Exercise goal:
Needed from the data below: all lines that contain the word "askForTable".

Dataset entries:
= Beginning of Section =
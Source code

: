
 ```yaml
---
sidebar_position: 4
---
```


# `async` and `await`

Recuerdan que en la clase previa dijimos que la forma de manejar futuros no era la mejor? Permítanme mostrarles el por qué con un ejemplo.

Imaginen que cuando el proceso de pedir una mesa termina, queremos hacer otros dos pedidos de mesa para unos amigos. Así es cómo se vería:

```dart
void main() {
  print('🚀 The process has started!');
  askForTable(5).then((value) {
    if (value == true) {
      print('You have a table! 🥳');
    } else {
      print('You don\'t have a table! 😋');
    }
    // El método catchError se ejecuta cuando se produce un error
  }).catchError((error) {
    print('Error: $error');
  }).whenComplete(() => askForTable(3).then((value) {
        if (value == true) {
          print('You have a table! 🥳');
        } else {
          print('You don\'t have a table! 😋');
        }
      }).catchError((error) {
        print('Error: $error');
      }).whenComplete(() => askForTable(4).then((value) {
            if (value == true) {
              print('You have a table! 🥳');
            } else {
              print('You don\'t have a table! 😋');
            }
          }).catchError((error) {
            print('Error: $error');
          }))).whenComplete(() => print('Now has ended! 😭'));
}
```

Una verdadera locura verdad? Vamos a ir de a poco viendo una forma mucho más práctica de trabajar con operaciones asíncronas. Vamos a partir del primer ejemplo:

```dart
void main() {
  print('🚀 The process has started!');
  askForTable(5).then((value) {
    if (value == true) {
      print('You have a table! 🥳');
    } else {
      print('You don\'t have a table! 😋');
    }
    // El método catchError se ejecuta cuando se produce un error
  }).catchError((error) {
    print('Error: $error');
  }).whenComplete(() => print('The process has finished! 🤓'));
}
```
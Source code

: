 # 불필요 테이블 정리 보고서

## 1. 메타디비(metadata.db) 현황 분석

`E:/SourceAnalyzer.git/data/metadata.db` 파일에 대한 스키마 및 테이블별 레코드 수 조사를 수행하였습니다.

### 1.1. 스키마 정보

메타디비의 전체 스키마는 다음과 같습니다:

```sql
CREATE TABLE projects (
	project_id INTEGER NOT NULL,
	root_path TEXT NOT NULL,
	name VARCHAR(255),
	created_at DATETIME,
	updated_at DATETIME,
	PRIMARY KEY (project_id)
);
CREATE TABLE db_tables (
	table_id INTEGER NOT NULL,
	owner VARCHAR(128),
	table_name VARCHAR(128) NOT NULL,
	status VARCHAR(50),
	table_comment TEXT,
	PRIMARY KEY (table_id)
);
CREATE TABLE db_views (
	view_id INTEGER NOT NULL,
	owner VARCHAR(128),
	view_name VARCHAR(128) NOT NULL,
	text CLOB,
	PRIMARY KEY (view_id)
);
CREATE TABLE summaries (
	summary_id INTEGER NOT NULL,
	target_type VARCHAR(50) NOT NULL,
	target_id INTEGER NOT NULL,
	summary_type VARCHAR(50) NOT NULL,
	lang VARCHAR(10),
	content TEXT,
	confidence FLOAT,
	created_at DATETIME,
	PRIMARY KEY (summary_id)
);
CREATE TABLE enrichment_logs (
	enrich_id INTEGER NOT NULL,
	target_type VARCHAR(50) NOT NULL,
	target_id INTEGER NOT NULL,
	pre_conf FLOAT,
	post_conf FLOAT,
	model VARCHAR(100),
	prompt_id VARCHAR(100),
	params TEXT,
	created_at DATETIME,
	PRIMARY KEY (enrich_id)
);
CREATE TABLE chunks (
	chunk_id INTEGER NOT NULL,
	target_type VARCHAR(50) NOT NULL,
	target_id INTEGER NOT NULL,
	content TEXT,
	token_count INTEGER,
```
= End of Section =
Answer box:
  askForTable(5).then((value) {
  }).whenComplete(() => askForTable(3).then((value) {
      }).whenComplete(() => askForTable(4).then((value) {
  askForTable(5).then((value) {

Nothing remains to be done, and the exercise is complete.